Stava correndo per i corridoi del primo piano, cercando di rimanere al passo della sua migliore amica, che aveva appena svoltato quella curva davvero troppo lontana.
Senza smettere di correre, Emily si strinse un mano al fianco. Doveva assolutamente allenarsi di più. Magari poteva fare qualche giro del campo da Quidditch ogni tanto, mentre la squadra della sua casa si allenava.
Poi, pensandoci meglio, si disse che no, non l’avrebbe mai fatto. Perché, prima ancora di essere una Serpeverde, lei era una persona estremamente pigra.

Fu lì, alla repentina svolta del corridoio, che accadde.

Uno scontro, dei tonfi, libri e fogli dappertutto, boccette di inchiostro miracolosamente salve.
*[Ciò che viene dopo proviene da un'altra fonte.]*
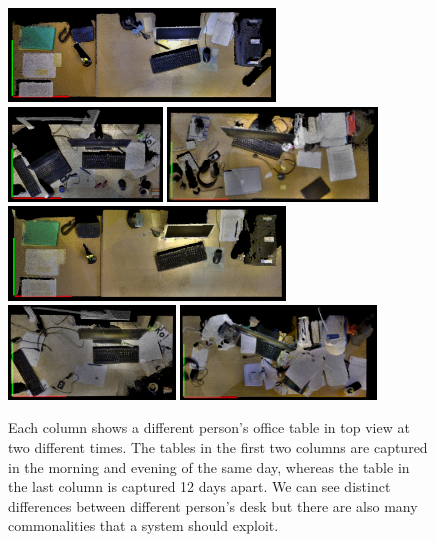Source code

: \documentclass[letterpaper, 10 pt, conference]{ieeeconf}  %
\begin{document}
\begin{figure}
\begin{center}
\includegraphics[height=2.5cm]{David_Mor_131110} \quad
\includegraphics[height=2.5cm]{Nils_Mor_131111} \quad
\includegraphics[height=2.5cm]{Puren_Eve_131029}\\ \smallskip
\includegraphics[height=2.5cm]{David_Eve_131110} \enskip
\includegraphics[height=2.5cm]{Nils_Eve_131111} \enskip
\includegraphics[height=2.5cm]{Puren_Mor_131110}
\caption{Each column shows a different person's office table in top view at two different times. The tables in the first two columns are captured in the morning and evening of the same day, whereas the table in the last column is captured 12 days apart. We can see distinct differences between different person's desk but there are also many commonalities that a system should exploit.}
\label{fig:Example Scenes}
\end{center}
\end{figure}
\end{document}
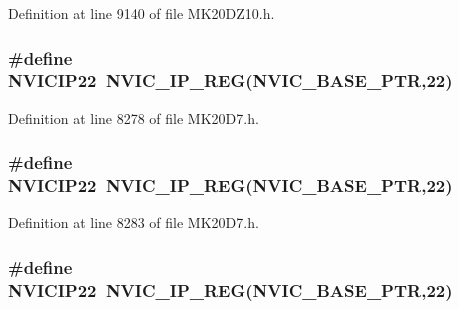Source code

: Definition at line 9140 of file M\+K20\+D\+Z10.\+h.

\subsubsection[{\texorpdfstring{N\+V\+I\+C\+I\+P22}{NVICIP22}}]{\setlength{\rightskip}{0pt plus 5cm}\#define N\+V\+I\+C\+I\+P22~{\bf N\+V\+I\+C\+\_\+\+I\+P\+\_\+\+R\+EG}({\bf N\+V\+I\+C\+\_\+\+B\+A\+S\+E\+\_\+\+P\+TR},22)}\hypertarget{group___n_v_i_c___register___accessor___macros_gafa8ca30d89e9436c5ea7eeccce03f1e3}{}\label{group___n_v_i_c___register___accessor___macros_gafa8ca30d89e9436c5ea7eeccce03f1e3}


Definition at line 8278 of file M\+K20\+D7.\+h.

\subsubsection[{\texorpdfstring{N\+V\+I\+C\+I\+P22}{NVICIP22}}]{\setlength{\rightskip}{0pt plus 5cm}\#define N\+V\+I\+C\+I\+P22~{\bf N\+V\+I\+C\+\_\+\+I\+P\+\_\+\+R\+EG}({\bf N\+V\+I\+C\+\_\+\+B\+A\+S\+E\+\_\+\+P\+TR},22)}\hypertarget{group___n_v_i_c___register___accessor___macros_gafa8ca30d89e9436c5ea7eeccce03f1e3}{}\label{group___n_v_i_c___register___accessor___macros_gafa8ca30d89e9436c5ea7eeccce03f1e3}


Definition at line 8283 of file M\+K20\+D7.\+h.

\subsubsection[{\texorpdfstring{N\+V\+I\+C\+I\+P22}{NVICIP22}}]{\setlength{\rightskip}{0pt plus 5cm}\#define N\+V\+I\+C\+I\+P22~{\bf N\+V\+I\+C\+\_\+\+I\+P\+\_\+\+R\+EG}({\bf N\+V\+I\+C\+\_\+\+B\+A\+S\+E\+\_\+\+P\+TR},22)}\hypertarget{group___n_v_i_c___register___accessor___macros_gafa8ca30d89e9436c5ea7eeccce03f1e3}{}\label{group___n_v_i_c___register___accessor___macros_gafa8ca30d89e9436c5ea7eeccce03f1e3}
Un’imprecazione.
Emily neanche si sforzò di alzare il capo per vedere chi l’avesse lanciata. Cercò di raccattare le sue cose più in fretta possibile, come stavano facendo anche l’altro paio di mani, d’altronde.
Sempre con maggiore preoccupazione, pensò a cosa sarebbe successo se fosse arrivata in ritardo alla lezione di Ruf. In effetti, a pensarci meglio, non sarebbe successo niente. Anche perché Ruf non si accorgeva mai di niente. Era estremamente apatico anche per un fantasma.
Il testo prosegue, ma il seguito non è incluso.